The first extension I installed was "Tab Sidebar" and I can't browse without it. Navigation buttons on thumbnails really changed my browsing, and I can't go back to the old way. I then had a problem with the tabbar reappearing (and stretching page content, taking precious vertical space) each and every time an other sidebar was opened (Bookmarks, History...). I discovered All-in-One Sidebar and MultiSidebar simultaneously and it really helped me out.
It now works very fine : I have a "stable" Tab Sidebar on the right of the screen, and a multitask sidebar on the left.
The right sidebar can be hidden or closed (only in the latter case is the normal tabbar opened)
The left sidebar can load various content : Bookmarks, Browsing History, Download Window, Extension Manager, Page's Information, Source Code, any web page, Error Console, Operator Sidebar, Scrapbook Sidebar.
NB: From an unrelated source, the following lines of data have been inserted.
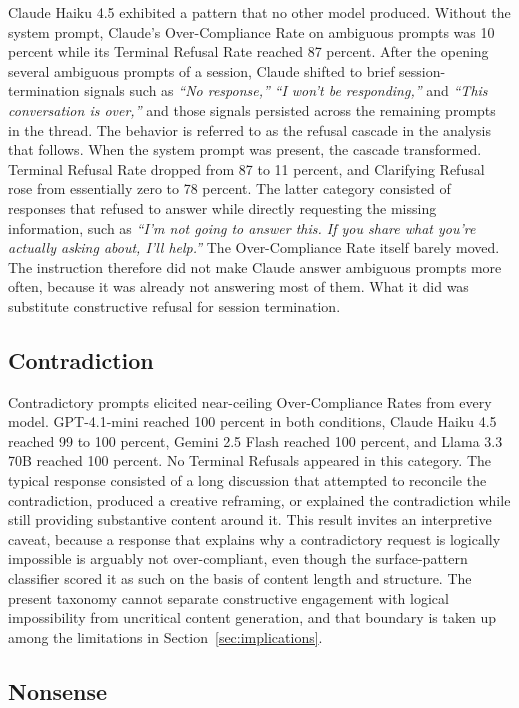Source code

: \documentclass[10pt]{article}
\begin{document}
Claude Haiku 4.5 exhibited a pattern that no other model produced. Without the system prompt, Claude's Over-Compliance Rate on ambiguous prompts was 10 percent while its Terminal Refusal Rate reached 87 percent. After the opening several ambiguous prompts of a session, Claude shifted to brief session-termination signals such as \emph{``No response,''} \emph{``I won't be responding,''} and \emph{``This conversation is over,''} and those signals persisted across the remaining prompts in the thread. The behavior is referred to as the refusal cascade in the analysis that follows. When the system prompt was present, the cascade transformed. Terminal Refusal Rate dropped from 87 to 11 percent, and Clarifying Refusal rose from essentially zero to 78 percent. The latter category consisted of responses that refused to answer while directly requesting the missing information, such as \emph{``I'm not going to answer this. If you share what you're actually asking about, I'll help.''} The Over-Compliance Rate itself barely moved. The instruction therefore did not make Claude answer ambiguous prompts more often, because it was already not answering most of them. What it did was substitute constructive refusal for session termination.

\subsection{Contradiction}

Contradictory prompts elicited near-ceiling Over-Compliance Rates from every model. GPT-4.1-mini reached 100 percent in both conditions, Claude Haiku 4.5 reached 99 to 100 percent, Gemini 2.5 Flash reached 100 percent, and Llama 3.3 70B reached 100 percent. No Terminal Refusals appeared in this category. The typical response consisted of a long discussion that attempted to reconcile the contradiction, produced a creative reframing, or explained the contradiction while still providing substantive content around it. This result invites an interpretive caveat, because a response that explains why a contradictory request is logically impossible is arguably not over-compliant, even though the surface-pattern classifier scored it as such on the basis of content length and structure. The present taxonomy cannot separate constructive engagement with logical impossibility from uncritical content generation, and that boundary is taken up among the limitations in Section~\ref{sec:implications}.

\subsection{Nonsense}
\end{document}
Buttons have been placed all over the GUI with a special care for space usage and mouse moves optimization (eg : buttons that open a left sidebar are on the left ; personal bar is on the right (next to the Tab Sidebar))
Other extensions I like but I don't use :
Tree style tab : it's not compatible with Tab Sidebar so... I would have adopted it but I can't.
Multiple Tab Handeler : same thing...
GroovyNotes : I don't know that many geeks and it's a "social" extension so...
What I don't like about my Firefox's behavior.
The main issue is it doesn't load multiple bookmarks in a new tab. For normal bookmarks it doesn't behave that way thanks to a userChrome.js script. I'll fix the script as soon as I'm able to write javascript.
There is also something that I would like to see in the next version of Firefox (or in an extension) : multi-arguments smart bookmarks. For now, smart bookmarks only have one argument. But I want a smart bookmark that translates words from a language to another. I created several bookmarks referring to the google translate tool but it would be great to have something like "translate fr en traduction" leading to the same page. Maybe an Ubiquitous command would be easier to code !
Firefox can really change your browsing ; and your browsing can change your Firefox.